We focused on developing optimality criteria corresponding to multiple inference objectives and combining them in compound criteria allowing for finding compromises between different components, especially in the cases of relatively small experiments.
In the framework of response surface factorial experiments, we take into account the assumption of a potential model misspecification that is expressed in the form of extra polynomial terms that cannot be estimated. Along with obtaining quality estimates of the fitted (primary) model parameters, the contamination arising from the model disturbance is desired to be minimised. In addition, in the case of model uncertainty, the model-independent approach of making inference based on 'pure error' is to be incorporated.
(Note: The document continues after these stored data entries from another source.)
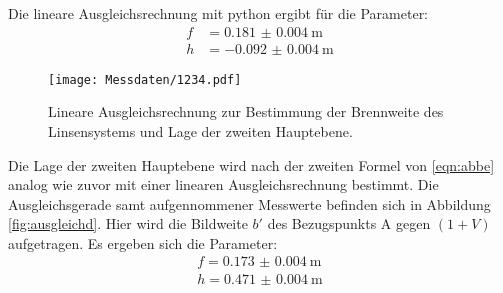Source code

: Die lineare Ausgleichsrechnung mit python ergibt für die Parameter:
\begin{align}
	f &= \SI{0.181(4)}{\meter} \\
	h &= -\SI{0.092(4)}{\meter}
\end{align}

\begin{figure}
  \centering
  \texttt{[image: Messdaten/1234.pdf]}
  \caption{Lineare Ausgleichsrechnung zur Bestimmung der Brennweite des Linsensystems und Lage der zweiten Hauptebene.}
  \label{fig:ausgleichd2}
\end{figure}



Die Lage der zweiten Hauptebene wird nach der zweiten Formel von \eqref{eqn:abbe} analog wie 
zuvor mit einer linearen Ausgleichsrechnung bestimmt.
Die Ausgleichsgerade samt aufgennommener Messwerte befinden sich in Abbildung \ref{fig:ausgleichd}. Hier wird die Bildweite $b'$ des Bezugspunkts A gegen $(1+V)$ aufgetragen.
Es ergeben sich die Parameter:
\begin{align}
	f = \SI{0.173(4)}{\meter}   \\
	h = \SI{0.471(4)}{\meter}
\end{align}



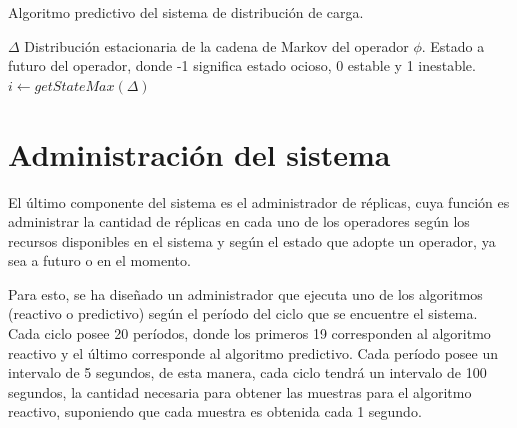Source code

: \begin{algorithm}[!ht]
	\caption{Algoritmo predictivo del sistema de distribución de carga.}
	\label{alg:predictive}
	\begin{algorithmic}[1]
	\REQUIRE$\Delta$ Distribución estacionaria de la cadena de Markov del operador $\phi$.
	\ENSURE Estado a futuro del operador, donde -1 significa estado ocioso, 0 estable y 1 inestable.
		\STATE $i \leftarrow getStateMax(\Delta)$ 
		\ELSE
		\ENDIF
	\ENDIF
	
	
	\end{algorithmic}
\end{algorithm}

\section{Administración del sistema}

El último componente del sistema es el administrador de réplicas, cuya función es administrar la cantidad de réplicas en cada uno de los operadores según los recursos disponibles en el sistema y según el estado que adopte un operador, ya sea a futuro o en el momento.

Para esto, se ha diseñado un administrador que ejecuta uno de los algoritmos (reactivo o predictivo) según el período del ciclo que se encuentre el sistema. Cada ciclo posee 20 períodos, donde los primeros 19 corresponden al algoritmo reactivo y el último corresponde al algoritmo predictivo. Cada período posee un intervalo de 5 segundos, de esta manera, cada ciclo tendrá un intervalo de 100 segundos, la cantidad necesaria para obtener las muestras para el algoritmo reactivo, suponiendo que cada muestra es obtenida cada 1 segundo.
The final criteria developed are the Mean Square Error (MSE) based criteria; their components correspond to maximising the precision of the fitted model estimates, minimising the joint effect of potentially missed terms and minimising the bias of the primary model parameters that might occur due to the model misspecification. The criteria were presented in the determinant- and trace-based forms, and are also adapted for use in blocked experiments. We also provided an alternative way of estimating criteria value for cases where the originally suggested simulations would be too computationally expensive.
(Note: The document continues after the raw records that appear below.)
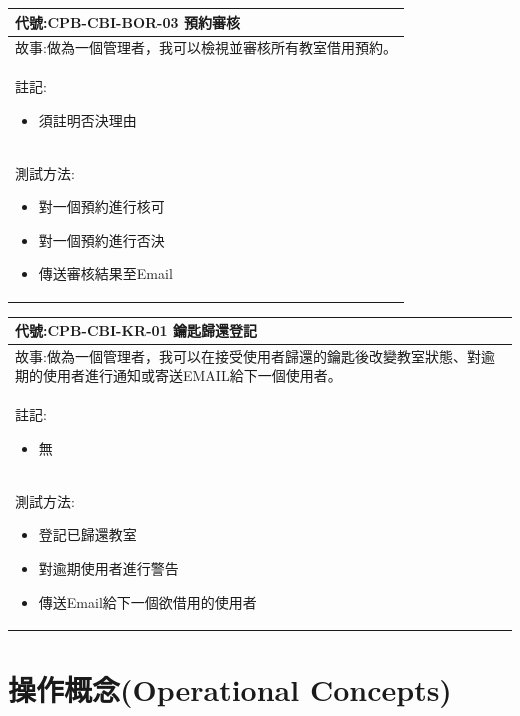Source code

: \documentclass{article}
\begin{document}
\begin{table}[H]
    \begin{tabular}{| m{13cm} |}
		\hline
	代號:CPB-CBI-BOR-03	預約審核	\\ \hline
	故事:做為一個管理者，我可以檢視並審核所有教室借用預約。		\\	\hline
	註記:
	\begin{itemize}
		\item 須註明否決理由
	\end{itemize}		\\ \hline
	測試方法:	
	\begin{itemize}
		\item 對一個預約進行核可
		\item 對一個預約進行否決
		\item 傳送審核結果至Email
	\end{itemize}
	\\	\hline
    \end{tabular}
\end{table}

\begin{table}[H]
    \begin{tabular}{| m{13cm} |}
		\hline
	代號:CPB-CBI-KR-01	鑰匙歸還登記	\\ \hline
	故事:做為一個管理者，我可以在接受使用者歸還的鑰匙後改變教室狀態、對逾期的使用者進行通知或寄送EMAIL給下一個使用者。		\\	\hline
	註記:
	\begin{itemize}
		\item 無
	\end{itemize}		\\ \hline
	測試方法:	
	\begin{itemize}
		\item 登記已歸還教室
		\item 對逾期使用者進行警告
		\item 傳送Email給下一個欲借用的使用者
	\end{itemize}
	\\	\hline
    \end{tabular}
\end{table}

\newpage

\section[操作概念(OPERATIONAL CONCEPTS)]{操作概念(Operational Concepts)}

\newpage
\end{document}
An example of a real-life blocked experiment is studied, and we present a set of optimal designs that satisfied the aims of the experimenters and the restrictions of the experimental setup. Finally, we explore the framework of multistratum experiments; together with adaptation of the MSE-based criteria we provide a flexible design construction and analysis scheme.
The criteria and experimental settings presented are accompanied by illustrative examples in order to explore the possible relationship patterns between the criterion components and optimal designs' characteristics, and produce some general practical recommendations.